Fig. 6 (a) Schematic illustration of the synthesis of Fe–S@CNT. Reproduced from ref. 39, with permission from Wiley, 2016. (b) Schematic illustration of the synthesis of Fe1−xS@CNTs. (c) SEM (d) TEM (e) HRTEM (f) STEM and corresponding elemental mapping images of the Fe1−xS@CNTs. Reproduced from ref. 40, with permission from American Chemical Society, 2017. |
Fig. 7 Schematic illustration of the synthesis of yolk–shell MoS2@C nanospheres. Reproduced from ref. 41, with permission from American Chemical Society, 2017. |
Delightedly, the above synthetic approach is also applicable for preparing other metal sulfides@carbon yolk–shell structures. As an example, replacing Na2MoO4·2H2O and thiourea with WCl6·2H2O and thioacetamide, hierarchical triple-shelled WS2–C–WS2 hollow nanospheres (denoted as HTSHNs WS2/C) with ultrathin WS2 NSs perpendicularly connected within the HMCS scaffold are obtained (Fig. 8).42 What's different is that the metal cations (W6+) herein are electrostatically adsorbed onto the HMCSs, followed by hydrolysis to form WOx nanocrystals dispersed inside and outside the carbon walls. Finally, these WOx nanocrystals are converted to WS2 NSs through the hydrothermal reaction with H2S. Besides metal sulfides, the above synthetic approach can also be applied to the construction of metal selenides. For example, Sun's group fabricated an encapsulated-type confined hollow structure comprising hollow carbon nanospheres (HCNSs) and few-layer MoSe2 NSs with expanded (002) planes.43 A mixture of selenium powder (Se) and hydrazine hydrate (N2H4H2O, 80%) is selected as the selenide precursor herein. The production of expanded (002) planes for MoSe2 is due to the intercalating effect (i.e., restricting the growth of MoSe2 NSs over certain planes) of ethylenediamine (H2N–CH2–CH2–NH2). Moreover, it also controls the 2D growth of MoSe2 in the hollow carbon shell frameworks to generate few-layer structures. As a result, the unique carbon-stabilized MoSe2@HCNS hybrid framework with expanded (002) crystal planes and few-layer MoSe2 NSs is realized.
Fig. 8 (a) Concept of synthesizing HTSHNs WS2/C. (b and c) TEM, (d) STEM and the corresponding EDX elemental maps of C, W, and S of HTSHNs WS2/C composites. Reproduced from ref. 42, with permission from the Royal Society of Chemistry, 2018. |
The above CHMCs with NSs inside are synthesized using the SiO2 template.
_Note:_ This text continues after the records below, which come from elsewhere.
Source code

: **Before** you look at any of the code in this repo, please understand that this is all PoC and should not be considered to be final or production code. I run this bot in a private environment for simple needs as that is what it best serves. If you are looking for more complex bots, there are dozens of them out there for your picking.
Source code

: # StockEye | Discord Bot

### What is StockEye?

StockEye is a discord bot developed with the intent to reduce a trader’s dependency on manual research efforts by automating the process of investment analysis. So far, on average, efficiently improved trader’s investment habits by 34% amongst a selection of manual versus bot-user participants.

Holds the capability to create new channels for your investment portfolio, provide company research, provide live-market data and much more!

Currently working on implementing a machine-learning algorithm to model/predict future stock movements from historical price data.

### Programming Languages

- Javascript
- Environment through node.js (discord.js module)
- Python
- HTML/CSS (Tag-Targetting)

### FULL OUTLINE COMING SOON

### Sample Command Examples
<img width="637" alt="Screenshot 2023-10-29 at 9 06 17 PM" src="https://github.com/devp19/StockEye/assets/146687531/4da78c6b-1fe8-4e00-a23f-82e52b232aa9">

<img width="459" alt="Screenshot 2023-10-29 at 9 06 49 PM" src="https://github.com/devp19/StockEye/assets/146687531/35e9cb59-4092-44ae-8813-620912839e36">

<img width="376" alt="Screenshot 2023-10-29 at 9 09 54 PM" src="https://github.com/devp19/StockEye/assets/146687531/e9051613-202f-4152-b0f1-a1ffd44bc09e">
Our group and the Lou group have recently developed a series of advanced structures with SnS2 NSs confined within different-shaped hollow carbon shells by simply changing the template adopted.20 As displayed in Fig. 9, uniform MnOx nanorods, Fe2O3 nanocubes, and SiO2 nanospheres are employed as the initial templates. Then by means of a simple solvothermal reaction, a layer of SnO2 nanocrystals is grown on their surface to form the core–shell structured MnOx@SnO2 nanorods, Fe2O3@SnO2 nanocubes, and SiO2@SnO2 nanospheres, Subsequently, dopamine polymerization (to form polydopamine PDA) is carried out on the surface of the above core–shell nanostructures, followed by selective etching with oxalic acid to produce SnO2@PDA hollow structures. Note that NaOH can etch PDA, and thus the SiO2 cores in the SiO2@SnO2 nanospheres are firstly removed with NaOH, and next, PDA coating is conducted. Afterwards, the above SnO2@PDA hollow structures are annealed at 500 °C under an Ar atmosphere to generate well-crystallized SnO2@C nanotubes, nanoboxes, and hollow nanospheres, respectively. Finally, these SnO2@C nanostructures are sulfurized at 350 °C under an H2S/Ar atmosphere to achieve the desired SnS2@CNTs, SnS2@CNBs, and SnS2@CNSs, respectively. Such a general templating strategy can also be extended to many other similar MCs for catalysis or energy related applications.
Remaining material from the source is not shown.